━━ TASK INPUTS

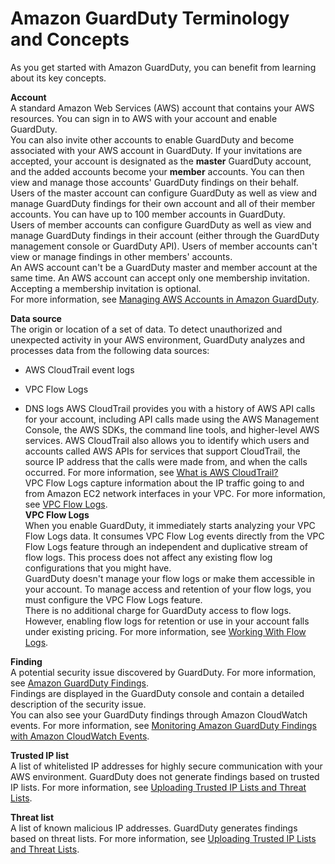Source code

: # Amazon GuardDuty Terminology and Concepts<a name="guardduty_concepts"></a>

As you get started with Amazon GuardDuty, you can benefit from learning about its key concepts\.

**Account**  
A standard Amazon Web Services \(AWS\) account that contains your AWS resources\. You can sign in to AWS with your account and enable GuardDuty\.  
You can also invite other accounts to enable GuardDuty and become associated with your AWS account in GuardDuty\. If your invitations are accepted, your account is designated as the **master** GuardDuty account, and the added accounts become your **member** accounts\. You can then view and manage those accounts' GuardDuty findings on their behalf\.  
Users of the master account can configure GuardDuty as well as view and manage GuardDuty findings for their own account and all of their member accounts\. You can have up to 100 member accounts in GuardDuty\.  
Users of member accounts can configure GuardDuty as well as view and manage GuardDuty findings in their account \(either through the GuardDuty management console or GuardDuty API\)\. Users of member accounts can't view or manage findings in other members' accounts\.   
An AWS account can't be a GuardDuty master and member account at the same time\. An AWS account can accept only one membership invitation\. Accepting a membership invitation is optional\.  
For more information, see [Managing AWS Accounts in Amazon GuardDuty](guardduty_accounts.md)\.

**Data source**  
The origin or location of a set of data\. To detect unauthorized and unexpected activity in your AWS environment, GuardDuty analyzes and processes data from the following data sources:   

+ AWS CloudTrail event logs

+ VPC Flow Logs

+ DNS logs
AWS CloudTrail provides you with a history of AWS API calls for your account, including API calls made using the AWS Management Console, the AWS SDKs, the command line tools, and higher\-level AWS services\. AWS CloudTrail also allows you to identify which users and accounts called AWS APIs for services that support CloudTrail, the source IP address that the calls were made from, and when the calls occurred\. For more information, see [What is AWS CloudTrail?](http://docs.aws.amazon.com/awscloudtrail/latest/userguide/cloudtrail-user-guide.html)  
VPC Flow Logs capture information about the IP traffic going to and from Amazon EC2 network interfaces in your VPC\. For more information, see [VPC Flow Logs](http://docs.aws.amazon.com/AmazonVPC/latest/UserGuide/flow-logs.html)\.  
**VPC Flow Logs**  
When you enable GuardDuty, it immediately starts analyzing your VPC Flow Logs data\. It consumes VPC Flow Log events directly from the VPC Flow Logs feature through an independent and duplicative stream of flow logs\. This process does not affect any existing flow log configurations that you might have\.   
GuardDuty doesn't manage your flow logs or make them accessible in your account\. To manage access and retention of your flow logs, you must configure the VPC Flow Logs feature\.   
There is no additional charge for GuardDuty access to flow logs\. However, enabling flow logs for retention or use in your account falls under existing pricing\. For more information, see [Working With Flow Logs](http://docs.aws.amazon.com/AmazonVPC/latest/UserGuide/flow-logs.html#working-with-flow-logs)\.

**Finding**  
A potential security issue discovered by GuardDuty\. For more information, see [Amazon GuardDuty Findings](guardduty_findings.md)\.  
Findings are displayed in the GuardDuty console and contain a detailed description of the security issue\.  
You can also see your GuardDuty findings through Amazon CloudWatch events\. For more information, see [Monitoring Amazon GuardDuty Findings with Amazon CloudWatch Events](guardduty_findings_cloudwatch.md)\.

**Trusted IP list**  
A list of whitelisted IP addresses for highly secure communication with your AWS environment\. GuardDuty does not generate findings based on trusted IP lists\. For more information, see [Uploading Trusted IP Lists and Threat Lists](guardduty_upload_lists.md)\.

**Threat list**  
A list of known malicious IP addresses\. GuardDuty generates findings based on threat lists\. For more information, see [Uploading Trusted IP Lists and Threat Lists](guardduty_upload_lists.md)\.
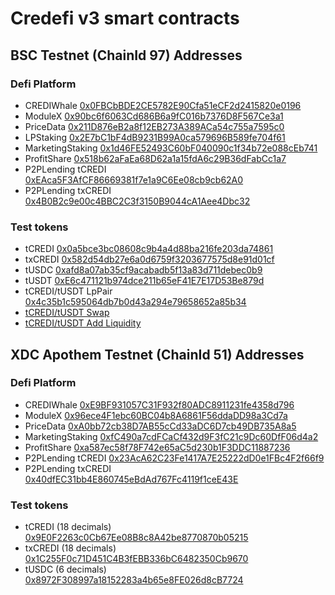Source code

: # Credefi v3 smart contracts
## BSC Testnet (ChainId 97) Addresses
### Defi Platform
- CREDIWhale [0x0FBCbBDE2CE5782E90Cfa51eCF2d2415820e0196](https://testnet.bscscan.com/address/0x0FBCbBDE2CE5782E90Cfa51eCF2d2415820e0196)
- ModuleX [0x90bc6f6063Cd686B6a9fC016b7376D8F567Ce3a1](https://testnet.bscscan.com/address/0x90bc6f6063Cd686B6a9fC016b7376D8F567Ce3a1)
- PriceData [0x211D876eB2a8f12EB273A389ACa54c755a7595c0](https://testnet.bscscan.com/address/0x211D876eB2a8f12EB273A389ACa54c755a7595c0)
- LPStaking [0x2E7bC1bF4dB9231B99A0ca579696B589fe704f61](https://testnet.bscscan.com/address/0x2E7bC1bF4dB9231B99A0ca579696B589fe704f61)
- MarketingStaking [0x1d46FE52493C60bF040090c1f34b72e088cEb741](https://testnet.bscscan.com/address/0x1d46FE52493C60bF040090c1f34b72e088cEb741)
- ProfitShare [0x518b62aFaEa68D62a1a15fdA6c29B36dFabCc1a7](https://testnet.bscscan.com/address/0x518b62aFaEa68D62a1a15fdA6c29B36dFabCc1a7)
- P2PLending tCREDI [0xEAca5F3AfCF86669381f7e1a9C6Ee08cb9cb62A0](https://testnet.bscscan.com/address/0xEAca5F3AfCF86669381f7e1a9C6Ee08cb9cb62A0)
- P2PLending txCREDI [0x4B0B2c9e00c4BBC2C3f3150B9044cA1Aee4Dbc32](https://testnet.bscscan.com/address/0x4B0B2c9e00c4BBC2C3f3150B9044cA1Aee4Dbc32)

### Test tokens
- tCREDI [0x0a5bce3bc08608c9b4a4d88ba216fe203da74861](https://testnet.bscscan.com/address/0x0a5bce3bc08608c9b4a4d88ba216fe203da74861)
- txCREDI [0x582d54db27e6a0d6759f3203677575d8e91d01cf](https://testnet.bscscan.com/address/0x582d54db27e6a0d6759f3203677575d8e91d01cf)
- tUSDC [0xafd8a07ab35cf9acabadb5f13a83d711debec0b9](https://testnet.bscscan.com/address/0xafd8a07ab35cf9acabadb5f13a83d711debec0b9)
- tUSDT [0xE6c471121b974dce211b65eF41E7E17D53Be879d](https://testnet.bscscan.com/address/0xE6c471121b974dce211b65eF41E7E17D53Be879d)
- tCREDI/tUSDT LpPair [0x4c35b1c595064db7b0d43a294e79658652a85b34](https://testnet.bscscan.com/address/0x4c35b1c595064db7b0d43a294e79658652a85b34)
- [tCREDI/tUSDT Swap](https://pancakeswap.finance/swap?chainId=97&outputCurrency=0x0A5BCe3bc08608C9B4A4d88bA216fe203DA74861&inputCurrency=0xE6c471121b974dce211b65eF41E7E17D53Be879d)
- [tCREDI/tUSDT Add Liquidity](https://pancakeswap.finance/v2/add/0x0A5BCe3bc08608C9B4A4d88bA216fe203DA74861/0xE6c471121b974dce211b65eF41E7E17D53Be879d)

## XDC Apothem Testnet (ChainId 51) Addresses
### Defi Platform
- CREDIWhale [0xE9BF931057C31F932f80ADC8911231fe4358d796](https://testnet.xdcscan.com/address/0xE9BF931057C31F932f80ADC8911231fe4358d796)
- ModuleX [0x96ece4F1ebc60BC04b8A6861F56ddaDD98a3Cd7a](https://testnet.xdcscan.com/address/0x96ece4F1ebc60BC04b8A6861F56ddaDD98a3Cd7a)
- PriceData [0xA0bb72cb38D7AB55cCd33aDC6D7cb49DB735A8a5](https://testnet.xdcscan.com/address/0xA0bb72cb38D7AB55cCd33aDC6D7cb49DB735A8a5)
- MarketingStaking [0xfC490a7cdFCaCf432d9F3fC21c9Dc60DfF06d4a2](https://testnet.xdcscan.com/address/0xfC490a7cdFCaCf432d9F3fC21c9Dc60DfF06d4a2)
- ProfitShare [0xa587ec58f78F742e65aC5d230b1F3DDC11887236](https://testnet.xdcscan.com/address/0xa587ec58f78F742e65aC5d230b1F3DDC11887236)
- P2PLending tCREDI [0x23AcA62C23Fe1417A7E25222dD0e1FBc4F2f66f9](https://testnet.xdcscan.com/address/0x23AcA62C23Fe1417A7E25222dD0e1FBc4F2f66f9)
- P2PLending txCREDI [0x40dfEC31bb4E860745eBdAd767Fc4119f1ceE43E](https://testnet.xdcscan.com/address/0x40dfEC31bb4E860745eBdAd767Fc4119f1ceE43E)

### Test tokens
- tCREDI (18 decimals) [0x9E0F2263c0Cb67Ee08B8c8A42be8770870b05215](https://testnet.xdcscan.com/address/0x9E0F2263c0Cb67Ee08B8c8A42be8770870b05215)
- txCREDI (18 decimals) [0x1C255F0c71D451C4B3fEBB336bC6482350Cb9670](https://testnet.xdcscan.com/address/0x1C255F0c71D451C4B3fEBB336bC6482350Cb9670)
- tUSDC (6 decimals) [0x8972F308997a18152283a4b65e8FE026d8cB7724](https://testnet.xdcscan.com/address/0x8972F308997a18152283a4b65e8FE026d8cB7724)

━━━━

Exactly as they appear, transcribe the lines from the top of the material above through the line with "A standard Amazon". Omit any picture.

Source code

: # Amazon GuardDuty Terminology and Concepts<a name="guardduty_concepts"></a>

As you get started with Amazon GuardDuty, you can benefit from learning about its key concepts\.

**Account**  
A standard Amazon Web Services \(AWS\) account that contains your AWS resources\. You can sign in to AWS with your account and enable GuardDuty\.  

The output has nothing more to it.